Material to process section start

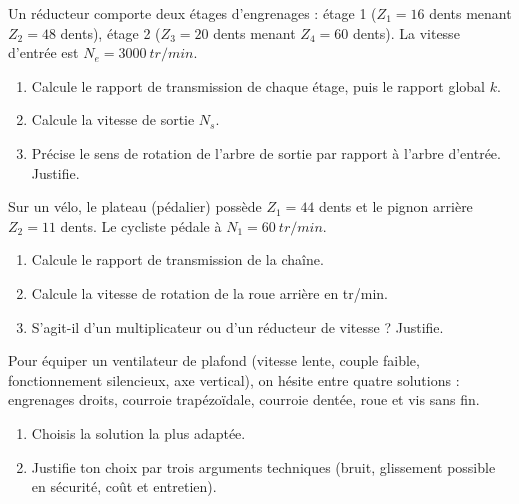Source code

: \documentclass[11pt]{article}
\newcounter{popsec}
\newcounter{popsub}
\newcommand{\courssub}[1]{%
  \stepcounter{popsub}%
  \par\vspace{9pt}\noindent{\popxbold\fontsize{11.5}{13}\selectfont\color{popink}{\color{poporange}\thepopsec.\thepopsub}\hspace{6pt}#1}\par\nopagebreak\vspace{4pt}
}
\begin{document}
\begin{exercice}
Un réducteur comporte deux étages d'engrenages : étage 1 ($Z_1 = 16$ dents menant $Z_2 = 48$ dents), étage 2 ($Z_3 = 20$ dents menant $Z_4 = 60$ dents). La vitesse d'entrée est $N_e = \SI{3000}{tr/min}$.
\begin{enumerate}
\item Calcule le rapport de transmission de chaque étage, puis le rapport global $k$.
\item Calcule la vitesse de sortie $N_s$.
\item Précise le sens de rotation de l'arbre de sortie par rapport à l'arbre d'entrée. Justifie.
\end{enumerate}
\end{exercice}

\begin{exercice}
Sur un vélo, le plateau (pédalier) possède $Z_1 = 44$ dents et le pignon arrière $Z_2 = 11$ dents. Le cycliste pédale à $N_1 = \SI{60}{tr/min}$.
\begin{enumerate}
\item Calcule le rapport de transmission de la chaîne.
\item Calcule la vitesse de rotation de la roue arrière en tr/min.
\item S'agit-il d'un multiplicateur ou d'un réducteur de vitesse ? Justifie.
\end{enumerate}
\end{exercice}

\begin{exercice}
Pour équiper un ventilateur de plafond (vitesse lente, couple faible, fonctionnement silencieux, axe vertical), on hésite entre quatre solutions : engrenages droits, courroie trapézoïdale, courroie dentée, roue et vis sans fin.
\begin{enumerate}
\item Choisis la solution la plus adaptée.
\item Justifie ton choix par trois arguments techniques (bruit, glissement possible en sécurité, coût et entretien).
\end{enumerate}
\end{exercice}

\courssub{Je me prépare au Bac}
\end{document}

Material to process section end

**Task goal:** Which lines of the records above contain the word "sortie"? Report each one.

**Result below:**
\item Calcule la vitesse de sortie $N_s$.
\item Précise le sens de rotation de l'arbre de sortie par rapport à l'arbre d'entrée. Justifie.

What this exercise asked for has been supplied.